American flags on the street lamps around the other Washington had been replaced with 51-star versions of Old Glory as part of the latest push, and Tlaib was offering to fly one outside her congressional office.

How’d they do that?

Fifty-one is an odd number and doesn’t lend itself to an easy breakdown of rows for stars in an American flag. It’s the product of two prime numbers, but neither three rows of 17 nor 17 rows of three would work.

The old 48-star flag had six rows of eight stars, and the briefly used 49-star flag had seven rows of seven. The 50-star flag alternates five rows of six with four rows of five.

The 51-star flag follows that pattern. It has four rows of nine alternating with three rows of eight. If Puerto Rico or D.C. slips in before a proposed Liberty state, a 52-star flag would be a relatively easy mix of four rows of six and four of seven. But asking to become the 53rd state might be a problem, flagwise, as 53 is a prime number and the best option might be five rows of five stars and four rows of seven.

Bettor up

Although Gov. Jay Inslee dropped out of the presidential race more than a month ago – and some would say he should’ve done so much earlier – he remained a bettable option last week on SportsBetting.com to become the Democratic nominee.

If just barely.

Inslee was posted at 80-1 to be the Democratic standard bearer, way behind Elizabeth Warren at 2-1 and Joe Biden at 3-1. On the plus side, those were the same odds they were giving bettors on Julian Castro and Marianne Williamson, who remain in the race, and better than the 125-1 odds for Bill de Blasio, who dropped out Friday.

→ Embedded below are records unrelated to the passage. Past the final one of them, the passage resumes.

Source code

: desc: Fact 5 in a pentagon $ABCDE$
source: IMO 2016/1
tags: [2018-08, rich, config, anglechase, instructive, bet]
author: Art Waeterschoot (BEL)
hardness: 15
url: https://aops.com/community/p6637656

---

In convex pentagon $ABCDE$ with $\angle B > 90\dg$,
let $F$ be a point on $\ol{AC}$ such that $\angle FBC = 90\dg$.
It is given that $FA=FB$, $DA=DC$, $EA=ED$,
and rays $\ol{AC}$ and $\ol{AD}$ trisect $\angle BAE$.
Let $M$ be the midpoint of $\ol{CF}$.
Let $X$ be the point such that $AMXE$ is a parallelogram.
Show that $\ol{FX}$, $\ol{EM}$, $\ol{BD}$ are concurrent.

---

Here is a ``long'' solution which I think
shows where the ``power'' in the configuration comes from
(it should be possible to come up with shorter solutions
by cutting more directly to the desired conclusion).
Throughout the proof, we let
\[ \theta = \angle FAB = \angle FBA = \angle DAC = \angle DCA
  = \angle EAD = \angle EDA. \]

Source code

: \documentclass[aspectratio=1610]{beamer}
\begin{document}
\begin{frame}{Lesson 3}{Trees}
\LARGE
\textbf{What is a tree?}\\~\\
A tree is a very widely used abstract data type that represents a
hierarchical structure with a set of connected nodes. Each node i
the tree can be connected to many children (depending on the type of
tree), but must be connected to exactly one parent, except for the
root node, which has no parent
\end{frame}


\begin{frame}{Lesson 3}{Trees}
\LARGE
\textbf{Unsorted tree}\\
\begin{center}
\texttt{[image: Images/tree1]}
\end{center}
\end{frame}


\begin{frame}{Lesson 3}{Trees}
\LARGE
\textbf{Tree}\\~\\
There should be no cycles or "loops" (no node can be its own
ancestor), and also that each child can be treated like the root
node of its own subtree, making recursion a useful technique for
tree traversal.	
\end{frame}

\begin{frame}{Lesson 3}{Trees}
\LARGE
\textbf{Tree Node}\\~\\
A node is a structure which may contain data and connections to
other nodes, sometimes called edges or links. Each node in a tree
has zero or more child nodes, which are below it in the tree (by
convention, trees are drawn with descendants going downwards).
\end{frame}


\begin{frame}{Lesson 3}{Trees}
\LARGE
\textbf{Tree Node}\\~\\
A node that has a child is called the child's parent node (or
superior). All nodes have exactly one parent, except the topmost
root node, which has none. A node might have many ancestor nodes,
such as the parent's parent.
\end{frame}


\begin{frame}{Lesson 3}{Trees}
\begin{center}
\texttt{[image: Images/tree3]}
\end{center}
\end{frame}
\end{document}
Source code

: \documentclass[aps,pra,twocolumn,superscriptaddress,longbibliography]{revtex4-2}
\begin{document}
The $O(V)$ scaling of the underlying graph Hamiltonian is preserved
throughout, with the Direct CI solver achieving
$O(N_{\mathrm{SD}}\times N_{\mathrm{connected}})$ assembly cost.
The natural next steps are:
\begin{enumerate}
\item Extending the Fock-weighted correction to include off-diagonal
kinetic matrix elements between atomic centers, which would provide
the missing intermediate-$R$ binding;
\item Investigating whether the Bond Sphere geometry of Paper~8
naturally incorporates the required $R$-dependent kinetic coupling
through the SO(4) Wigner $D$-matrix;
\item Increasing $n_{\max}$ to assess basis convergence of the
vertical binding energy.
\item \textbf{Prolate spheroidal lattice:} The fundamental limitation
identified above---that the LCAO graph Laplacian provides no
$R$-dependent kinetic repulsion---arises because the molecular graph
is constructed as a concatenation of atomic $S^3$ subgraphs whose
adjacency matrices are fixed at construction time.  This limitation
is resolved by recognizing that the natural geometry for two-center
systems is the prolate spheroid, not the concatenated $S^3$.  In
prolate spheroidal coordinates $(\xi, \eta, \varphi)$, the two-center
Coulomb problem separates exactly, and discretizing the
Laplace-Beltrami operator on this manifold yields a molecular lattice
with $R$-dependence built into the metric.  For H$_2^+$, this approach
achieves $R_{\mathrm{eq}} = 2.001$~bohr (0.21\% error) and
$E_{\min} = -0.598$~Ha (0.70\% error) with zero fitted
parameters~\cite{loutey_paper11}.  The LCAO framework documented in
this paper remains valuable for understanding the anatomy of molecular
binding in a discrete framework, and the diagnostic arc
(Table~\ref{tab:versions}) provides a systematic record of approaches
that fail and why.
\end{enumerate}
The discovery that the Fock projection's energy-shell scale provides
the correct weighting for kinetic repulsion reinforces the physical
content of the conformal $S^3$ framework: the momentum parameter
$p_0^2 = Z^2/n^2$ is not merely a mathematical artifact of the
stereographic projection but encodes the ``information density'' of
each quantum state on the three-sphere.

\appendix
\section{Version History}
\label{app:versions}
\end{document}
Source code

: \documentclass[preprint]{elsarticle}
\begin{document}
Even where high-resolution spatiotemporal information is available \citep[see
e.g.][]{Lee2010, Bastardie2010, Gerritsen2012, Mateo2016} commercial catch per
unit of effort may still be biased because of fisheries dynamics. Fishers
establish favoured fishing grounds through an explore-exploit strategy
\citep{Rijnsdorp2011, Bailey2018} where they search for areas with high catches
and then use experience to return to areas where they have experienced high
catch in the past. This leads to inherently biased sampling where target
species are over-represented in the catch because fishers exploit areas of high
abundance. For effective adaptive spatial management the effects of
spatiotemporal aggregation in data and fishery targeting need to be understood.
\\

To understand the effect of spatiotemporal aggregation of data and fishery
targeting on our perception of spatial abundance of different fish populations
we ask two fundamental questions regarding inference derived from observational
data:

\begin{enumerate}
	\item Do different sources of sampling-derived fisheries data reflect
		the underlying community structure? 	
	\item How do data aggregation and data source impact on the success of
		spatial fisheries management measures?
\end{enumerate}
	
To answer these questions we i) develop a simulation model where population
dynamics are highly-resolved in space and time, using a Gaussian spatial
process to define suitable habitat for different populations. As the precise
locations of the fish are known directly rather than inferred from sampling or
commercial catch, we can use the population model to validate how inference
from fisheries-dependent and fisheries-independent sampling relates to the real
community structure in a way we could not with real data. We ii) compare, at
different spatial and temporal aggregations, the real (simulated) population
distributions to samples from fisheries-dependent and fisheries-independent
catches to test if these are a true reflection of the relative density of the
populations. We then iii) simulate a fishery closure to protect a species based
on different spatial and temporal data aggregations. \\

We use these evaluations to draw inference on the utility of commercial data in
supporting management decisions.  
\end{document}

It may be worth noting that these oddsmakers might not be as knowledgeable about politics as sports. On Monday, they were quoting odds for the next National Security Adviser to replace John Bolton. Robert O’Brien, who was named to the job on Thursday, was going off at 15-1.

Taking a flying leap

Some candidates will do almost anything for attention and a little money.

Put Nancy Harris, a Democrat running for U.S. Senate in solidly Republican Idaho, in that category with her plan to raise money to campaign against Sen. Jim Risch.

Harris announced last week that if she raises $15,000 between Sept. 18 and the end of the month, she will base jump off a bridge in Twin Falls.

The Perrine Memorial Bridge is 486 feet tall at its highest point, and it does allow base jumping. Harris said she’d be doing a tandem jump, which means she’d be strapped to someone with a parachute who does this on a regular basis, so the odds of the chute opening and Harris floating safely to the ground are very good.

Much better, it would seem, than the odds of a Democrat being elected to that particular Senate seat, which Harris noted hasn’t happened since 1948.